Below are lines of data; restate word for word those running from the line containing "- 객체의 상태 데이터를 프로퍼티, 동작을 메서드라고 부른다." to the line containing "- 모든 객체는 하나의", inclusive, and no others.

Start of Data supplied

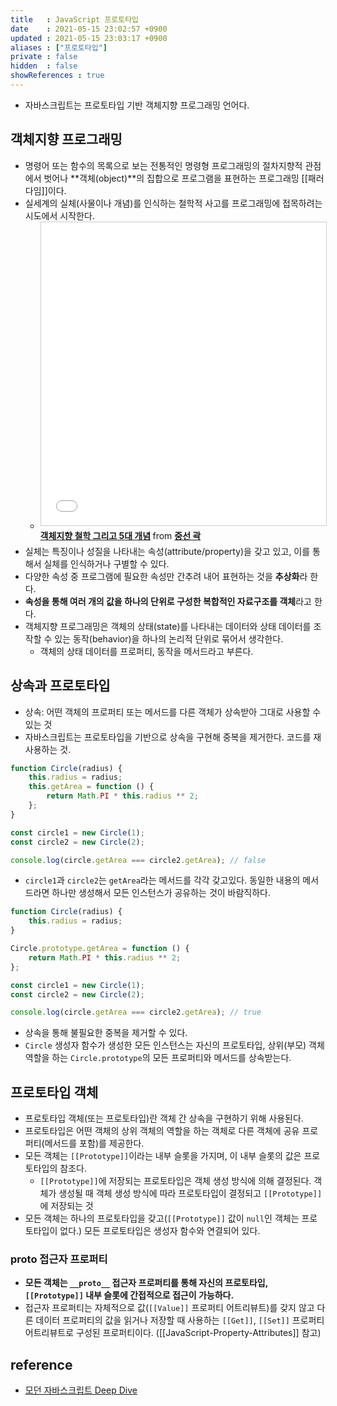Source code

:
 ```yaml
---
title   : JavaScript 프로토타입
date    : 2021-05-15 23:02:57 +0900
updated : 2021-05-15 23:03:17 +0900
aliases : ["프로토타입"]
private : false
hidden  : false
showReferences : true
---
```

- 자바스크립트는 프로토타입 기반 객체지향 프로그래밍 언어다.

## 객체지향 프로그래밍 
- 명령어 또는 함수의 목록으로 보는 전통적인 명령형 프로그래밍의 절차지향적 관점에서 벗어나 **객체(object)**의 집합으로 프로그램을 표현하는 프로그래밍 [[패러다임]]이다.  
- 실세계의 실체(사물이나 개념)를 인식하는 철학적 사고를 프로그래밍에 접목하려는 시도에서 시작한다.
	- <iframe src="//www.slideshare.net/slideshow/embed_code/key/7qDX3Hb96yPbGZ" width="595" height="485" frameborder="0" marginwidth="0" marginheight="0" scrolling="no" style="border:1px solid #CCC; border-width:1px; margin-bottom:5px; max-width: 100%;" allowfullscreen> </iframe> <div style="margin-bottom:5px"> <strong> <a href="//www.slideshare.net/sunnykwak90/5-44213056" title="객체지향 철학 그리고 5대 개념" target="_blank">객체지향 철학 그리고 5대 개념</a> </strong> from <strong><a href="https://www.slideshare.net/sunnykwak90" target="_blank">중선 곽</a></strong> </div> 
- 실체는 특징이나 성질을 나타내는 속성(attribute/property)을 갖고 있고, 이를 통해서 실체를 인식하거나 구별할 수 있다.  
- 다양한 속성 중 프로그램에 필요한 속성만 간추려 내어 표현하는 것을 **추상화**라 한다. 
- **속성을 통해 여러 개의 값을 하나의 단위로 구성한 복합적인 자료구조를 객체**라고 한다. 
- 객체지향 프로그래밍은 객체의 상태(state)를 나타내는 데이터와 상태 데이터를 조작할 수 있는 동작(behavior)을 하나의 논리적 단위로 묶어서 생각한다. 
	- 객체의 상태 데이터를 프로퍼티, 동작을 메서드라고 부른다.  

## 상속과 프로토타입  
- 상속: 어떤 객체의 프로퍼티 또는 메서드를 다른 객체가 상속받아 그대로 사용할 수 있는 것 
- 자바스크립트는 프로토타입을 기반으로 상속을 구현해 중복을 제거한다. 코드를 재사용하는 것. 
```javascript
function Circle(radius) {
    this.radius = radius;
	this.getArea = function () {
	    return Math.PI * this.radius ** 2; 
	};
}  

const circle1 = new Circle(1);
const circle2 = new Circle(2);

console.log(circle.getArea === circle2.getArea); // false  
```
- `circle1`과 `circle2`는 `getArea`라는 메서드를 각각 갖고있다. 동일한 내용의 메서드라면 하나만 생성해서 모든 인스턴스가 공유하는 것이 바람직하다. 
```javascript
function Circle(radius) {
    this.radius = radius;
}  

Circle.prototype.getArea = function () {
	return Math.PI * this.radius ** 2; 
};

const circle1 = new Circle(1);
const circle2 = new Circle(2);

console.log(circle.getArea === circle2.getArea); // true  
```
- 상속을 통해 불필요한 중복을 제거할 수 있다. 
- `Circle` 생성자 함수가 생성한 모든 인스턴스는 자신의 프로토타입, 상위(부모) 객체 역할을 하는 `Circle.prototype`의 모든 프로퍼티와 메서드를 상속받는다.  

## 프로토타입 객체
- 프로토타입 객체(또는 프로토타입)란 객체 간 상속을 구현하기 위해 사용된다. 
- 프로토타입은 어떤 객체의 상위 객체의 역할을 하는 객체로 다른 객체에 공유 프로퍼티(메서드를 포함)를 제공한다. 
- 모든 객체는 `[[Prototype]]`이라는 내부 슬롯을 가지며, 이 내부 슬롯의 값은 프로토타입의 참조다. 
	- `[[Prototype]]`에 저장되는 프로토타입은 객체 생성 방식에 의해 결정된다. 객체가 생성될 때 객체 생성 방식에 따라 프로토타입이 결정되고  `[[Prototype]]`에 저장되는 것 
- 모든 객체는 하나의 프로토타입을 갖고(`[[Prototype]]` 값이 `null`인 객체는 프로토타입이 없다.) 모든 프로토타입은 생성자 함수와 연결되어 있다. 

### __proto__ 접근자 프로퍼티
- **모든 객체는 `__proto__` 접근자 프로퍼티를 통해 자신의 프로토타입, `[[Prototype]]` 내부 슬롯에 간접적으로 접근이 가능하다.**
- 접근자 프로퍼티는 자체적으로 값(`[[Value]]` 프로퍼티 어트리뷰트)를 갖지 않고 다른 데이터 프로퍼티의 값을 읽거나 저장할 때 사용하는 `[[Get]]`, `[[Set]]` 프로퍼티 어트리뷰트로 구성된 프로퍼티이다.  ([[JavaScript-Property-Attributes]] 참고)  


## reference
- [모던 자바스크립트 Deep Dive](http://www.kyobobook.co.kr/product/detailViewKor.laf?ejkGb=KOR&mallGb=KOR&barcode=9791158392239&orderClick=LEa&Kc=)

End of Data supplied

Exercise answer:
	- 객체의 상태 데이터를 프로퍼티, 동작을 메서드라고 부른다.  

## 상속과 프로토타입  
- 상속: 어떤 객체의 프로퍼티 또는 메서드를 다른 객체가 상속받아 그대로 사용할 수 있는 것 
- 자바스크립트는 프로토타입을 기반으로 상속을 구현해 중복을 제거한다. 코드를 재사용하는 것. 
```javascript
function Circle(radius) {
    this.radius = radius;
	this.getArea = function () {
	    return Math.PI * this.radius ** 2; 
	};
}  

const circle1 = new Circle(1);
const circle2 = new Circle(2);

console.log(circle.getArea === circle2.getArea); // false  
```
- `circle1`과 `circle2`는 `getArea`라는 메서드를 각각 갖고있다. 동일한 내용의 메서드라면 하나만 생성해서 모든 인스턴스가 공유하는 것이 바람직하다. 
```javascript
function Circle(radius) {
    this.radius = radius;
}  

Circle.prototype.getArea = function () {
	return Math.PI * this.radius ** 2; 
};

const circle1 = new Circle(1);
const circle2 = new Circle(2);

console.log(circle.getArea === circle2.getArea); // true  
```
- 상속을 통해 불필요한 중복을 제거할 수 있다. 
- `Circle` 생성자 함수가 생성한 모든 인스턴스는 자신의 프로토타입, 상위(부모) 객체 역할을 하는 `Circle.prototype`의 모든 프로퍼티와 메서드를 상속받는다.  

## 프로토타입 객체
- 프로토타입 객체(또는 프로토타입)란 객체 간 상속을 구현하기 위해 사용된다. 
- 프로토타입은 어떤 객체의 상위 객체의 역할을 하는 객체로 다른 객체에 공유 프로퍼티(메서드를 포함)를 제공한다. 
- 모든 객체는 `[[Prototype]]`이라는 내부 슬롯을 가지며, 이 내부 슬롯의 값은 프로토타입의 참조다. 
	- `[[Prototype]]`에 저장되는 프로토타입은 객체 생성 방식에 의해 결정된다. 객체가 생성될 때 객체 생성 방식에 따라 프로토타입이 결정되고  `[[Prototype]]`에 저장되는 것 
- 모든 객체는 하나의 프로토타입을 갖고(`[[Prototype]]` 값이 `null`인 객체는 프로토타입이 없다.) 모든 프로토타입은 생성자 함수와 연결되어 있다. 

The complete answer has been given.